4.3.6.7 Adjust function downwards

Here we do not deliberately distinguish between the left child and the right child, but first assume that the left child is the smallest. If the right child is actually smaller, then let them exchange. Finally, it stops when the leaves are changed. ——Assume first, then correct mistakes.
//向下调整函数
void AdjustDown(HPDataType* a, int n, int parent)
{
	//假设左右孩子中小的为左孩子
	int child = parent * 2 + 1;

	while (child<n)//换到叶子就终止,循环结束后child已经是指向数组外了
	{
		//找出小的孩子
		if (child+1<n&&a[child + 1] < a[child])//如果右孩子比左孩子小
		{
			child++;//小的孩子变成右孩子
		}

		if (a[child] < a[parent])
		{
			Swap(&a[child], &a[parent]);
			//继续向下调整
			parent = child;
			child = parent * 2 + 1;
			//跟向上调整法一样，交换完后把parent和child都移下一层为下一次的循环作准备
			
		}
		else
		{
			break;
		}
	}
}
One thing to note is that after we specify the condition for child<n , we must also determine whether child+1 is within this range :

For example, when we adjust the position of 80 in the second line ( the 80 at the end has been exchanged with the 32 at the top of the heap, and then 80 has been exchanged with its right child 40 ), according to our code, we will find child+1 , However, there is no right child in the circled part at all, so in order to prevent it from crossing the boundary and randomly replacing it with a value , we need to add another judgment condition-child+1<n.

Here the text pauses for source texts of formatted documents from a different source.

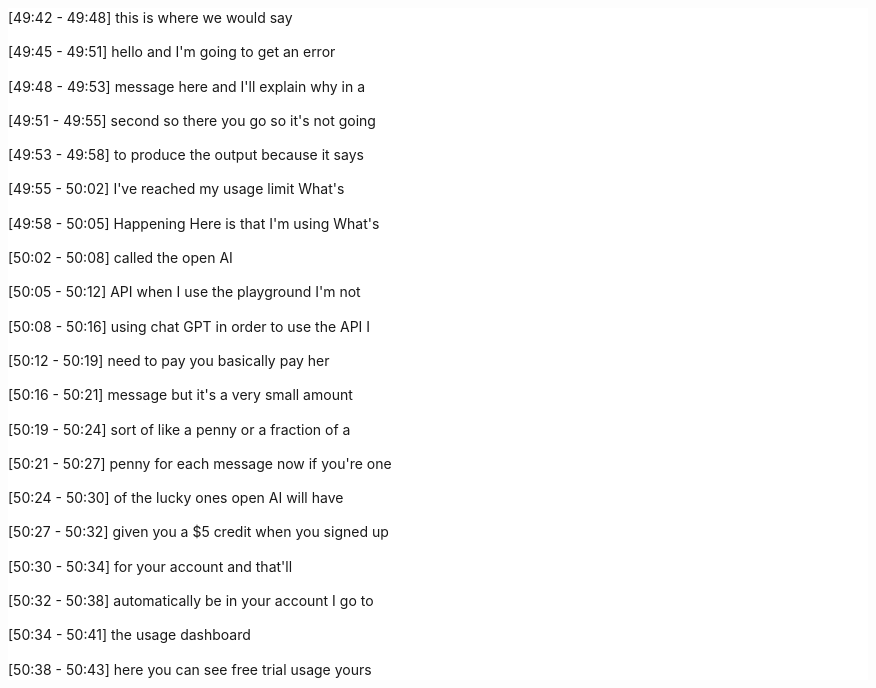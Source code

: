 [49:42 - 49:48]
this is where we would say

[49:45 - 49:51]
hello and I'm going to get an error

[49:48 - 49:53]
message here and I'll explain why in a

[49:51 - 49:55]
second so there you go so it's not going

[49:53 - 49:58]
to produce the output because it says

[49:55 - 50:02]
I've reached my usage limit What's

[49:58 - 50:05]
Happening Here is that I'm using What's

[50:02 - 50:08]
called the open AI

[50:05 - 50:12]
API when I use the playground I'm not

[50:08 - 50:16]
using chat GPT in order to use the API I

[50:12 - 50:19]
need to pay you basically pay her

[50:16 - 50:21]
message but it's a very small amount

[50:19 - 50:24]
sort of like a penny or a fraction of a

[50:21 - 50:27]
penny for each message now if you're one

[50:24 - 50:30]
of the lucky ones open AI will have

[50:27 - 50:32]
given you a $5 credit when you signed up

[50:30 - 50:34]
for your account and that'll

[50:32 - 50:38]
automatically be in your account I go to

[50:34 - 50:41]
the usage dashboard

[50:38 - 50:43]
here you can see free trial usage yours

4.3.6.8 Obtain root value function

//获取根值函数
HeapTop(HP* php)
{
	assert(php);
	assert(php->size > 0);

	return php->a[0];
}

4.3.6.9 Null function

//判空函数
bool HeapEmpty(HP* php)
{
	assert(php);

	return php->size == 0;
}

Test it: Let’s get the smallest, second smallest, etc. data
int main()
{
	int a[] = { 65, 100, 70, 32, 50, 60 };
	HP hp;
	HeapInit(&hp);
	for (size_t i = 0; i < sizeof(a) / sizeof(int); i++)
	{
		HeapPush(&hp, a[i]);
	}
	HeapPrint(&hp);


	while (!HeapEmpty(&hp))
	{
		printf("%d ", HeapTop(&hp));
		HeapPop(&hp);

	}


	HeapDestroy(&hp);

	return 0;
}
In the end, you will find that the ones taken out are indeed the smallest ones, and the results in ascending order are finally formed. As long as we modify it into a large pile or a small pile, we can achieve the effect of descending or ascending order~

4.3.6.10 Heap sort

Of course, this is not yet true heap sorting, because we just print out the sorted heap . If you want to use the heap to sort the array itself, please see the following analysis:
void HeapSort(int* a, int n)
{
	HP hp;
	HeapInit(&hp);
	for (size_t i = 0; i < sizeof(a) / sizeof(int); i++)
	{
		HeapPush(&hp, a[i]);
	}
	int i = 0;

	while (!HeapEmpty(&hp))
	{
		//printf("%d ", HeapTop(&hp));
        //关键代码，真正实现对数组内部的排序
		a[i++] = HeapTop(&hp);
		HeapPop(&hp);

	}


	HeapDestroy(&hp);
}



int main()
{
	int a[] = { 65, 100, 70, 32, 50, 60 };
	HeapSort(a, sizeof(a) / sizeof(int));

	return 0;
}
But this way of writing has two big flaws:

First there is a heap data structure

Space complexity consumption (an additional array space is opened for sorting)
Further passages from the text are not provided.